Today, the METS portfolio provides consulting on a wide range of specialist topics including project development, plant optimisation, and due diligence, as well as mining staff training and specialist studies about the sector. The METS customer-base is mainly junior and mid-tier mining companies who require metallurgical and engineering advice to help their businesses to run more efficiently or develop new projects.

Now over 20 years old, METS has honed its specialised advice to the areas of minerals processing and engineering services for both local and overseas clients in Australasia, Europe, America, Africa, Asia and the Middle East, having serviced some of the smallest and biggest local players in mining and processing.

Court room tactics

The company’s director and principal engineer, Damian Connelly, has been in the metallurgical industry for over 40 years. Perhaps one of the most interesting roles on his resume — and one that METS now offers as part of its specialised consulting — is that of expert witness for a variety of engineering companies, miners and legal practices involved in dispute cases.

“Our local expert witness work includes a dispute over the capacity of a plant. The case was successfully defended with METS acting for the defence,” Connelly told PACE. METS has provided expert witnesses for a variety of cases both locally and internationally over the years, principally in the field of minerals processing, Connelly said.

An expert witness, like an ordinary witness, may give evidence of pure facts, but his principal function is not to relate facts but give evidence of his opinion, according to METS. And while the team of experts heading up METS says it is not the most “pleasant” experience to be “grilled by a team of lawyers,” the members agree that the experience has given them valuable insight into the potential risks and pitfalls involved in project development.

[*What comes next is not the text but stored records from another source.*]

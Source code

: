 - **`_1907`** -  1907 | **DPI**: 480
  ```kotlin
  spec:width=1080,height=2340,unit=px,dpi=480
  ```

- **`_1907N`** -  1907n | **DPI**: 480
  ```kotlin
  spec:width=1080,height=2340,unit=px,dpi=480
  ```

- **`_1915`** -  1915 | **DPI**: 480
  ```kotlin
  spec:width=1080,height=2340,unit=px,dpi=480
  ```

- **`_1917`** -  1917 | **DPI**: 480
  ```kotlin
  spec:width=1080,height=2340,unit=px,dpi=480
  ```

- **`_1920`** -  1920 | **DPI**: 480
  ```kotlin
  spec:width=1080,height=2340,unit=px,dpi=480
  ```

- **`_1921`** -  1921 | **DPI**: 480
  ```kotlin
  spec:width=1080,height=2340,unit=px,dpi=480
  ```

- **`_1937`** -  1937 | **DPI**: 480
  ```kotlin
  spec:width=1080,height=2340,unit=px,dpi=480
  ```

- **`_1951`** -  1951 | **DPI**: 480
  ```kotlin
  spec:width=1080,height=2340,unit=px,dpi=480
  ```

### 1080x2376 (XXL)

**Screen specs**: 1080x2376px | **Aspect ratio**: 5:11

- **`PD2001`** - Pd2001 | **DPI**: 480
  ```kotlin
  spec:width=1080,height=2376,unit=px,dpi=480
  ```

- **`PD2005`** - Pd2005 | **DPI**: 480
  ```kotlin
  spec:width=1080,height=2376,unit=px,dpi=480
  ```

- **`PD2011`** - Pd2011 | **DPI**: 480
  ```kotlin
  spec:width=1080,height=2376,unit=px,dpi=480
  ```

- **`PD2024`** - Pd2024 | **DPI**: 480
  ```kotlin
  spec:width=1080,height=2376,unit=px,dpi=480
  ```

“Due to the complexity and scale of many mining projects during development, design, and construction, it is not uncommon that disputes arise,” said a spokesperson for the team. “In these instances, expert witnesses provide a valuable tool for evaluating ones position and to aid in the negotiating process even before matters reach legal actions.”

Hit the ground running

Companies like METS provide start-ups with the experience necessary to set achievable business goals and to run a productive process or control plant. For a fee, METS can undertake engineering studies on markets and best practice; testwork programs on scoping, development and management; process optimisation, integration and design information; equipment design, specification and selection advice; and a range of engineering consultancy including maintenance audits, failure analysis, and instrumentation and control engineering services.

The expert witness consulting is part of the company’s specialist services portfolio of offerings, which also covers investor reviews, risk analysis and financial modelling.

A range of courses is available either on-site or in-house. These include a general mineral processing course, and other more specific courses on water management in mining, iron ore processing, gold extraction, and heap leaching courses.

“The courses are tailored to the audience, from no background assumed to site specific customised content,” said Connelly.